§ **REQUIREMENT**
Copy out each line containing "that" from the entries below.

╔══

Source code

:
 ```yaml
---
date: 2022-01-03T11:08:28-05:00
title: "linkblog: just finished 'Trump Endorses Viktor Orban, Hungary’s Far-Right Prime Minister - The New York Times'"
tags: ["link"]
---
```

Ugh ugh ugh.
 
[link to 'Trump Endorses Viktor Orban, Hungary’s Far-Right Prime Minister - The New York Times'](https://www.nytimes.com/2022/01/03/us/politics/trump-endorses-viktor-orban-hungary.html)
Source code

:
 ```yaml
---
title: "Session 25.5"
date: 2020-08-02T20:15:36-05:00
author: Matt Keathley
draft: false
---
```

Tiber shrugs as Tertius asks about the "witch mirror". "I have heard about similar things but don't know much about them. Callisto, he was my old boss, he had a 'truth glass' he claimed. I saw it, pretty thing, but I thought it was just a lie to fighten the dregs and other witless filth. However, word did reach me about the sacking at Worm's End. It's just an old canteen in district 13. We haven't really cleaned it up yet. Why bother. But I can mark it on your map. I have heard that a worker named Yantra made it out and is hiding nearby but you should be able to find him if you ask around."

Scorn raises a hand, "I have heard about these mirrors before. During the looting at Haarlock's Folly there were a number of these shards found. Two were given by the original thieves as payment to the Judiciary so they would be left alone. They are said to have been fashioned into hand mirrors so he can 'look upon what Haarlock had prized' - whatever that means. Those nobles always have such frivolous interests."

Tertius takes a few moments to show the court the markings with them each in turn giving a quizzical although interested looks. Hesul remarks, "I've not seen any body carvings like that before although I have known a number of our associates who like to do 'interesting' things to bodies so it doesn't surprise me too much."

╚══

§ **SOLUTION TO THIS EXERCISE**
Tiber shrugs as Tertius asks about the "witch mirror". "I have heard about similar things but don't know much about them. Callisto, he was my old boss, he had a 'truth glass' he claimed. I saw it, pretty thing, but I thought it was just a lie to fighten the dregs and other witless filth. However, word did reach me about the sacking at Worm's End. It's just an old canteen in district 13. We haven't really cleaned it up yet. Why bother. But I can mark it on your map. I have heard that a worker named Yantra made it out and is hiding nearby but you should be able to find him if you ask around."
Scorn raises a hand, "I have heard about these mirrors before. During the looting at Haarlock's Folly there were a number of these shards found. Two were given by the original thieves as payment to the Judiciary so they would be left alone. They are said to have been fashioned into hand mirrors so he can 'look upon what Haarlock had prized' - whatever that means. Those nobles always have such frivolous interests."
Tertius takes a few moments to show the court the markings with them each in turn giving a quizzical although interested looks. Hesul remarks, "I've not seen any body carvings like that before although I have known a number of our associates who like to do 'interesting' things to bodies so it doesn't surprise me too much."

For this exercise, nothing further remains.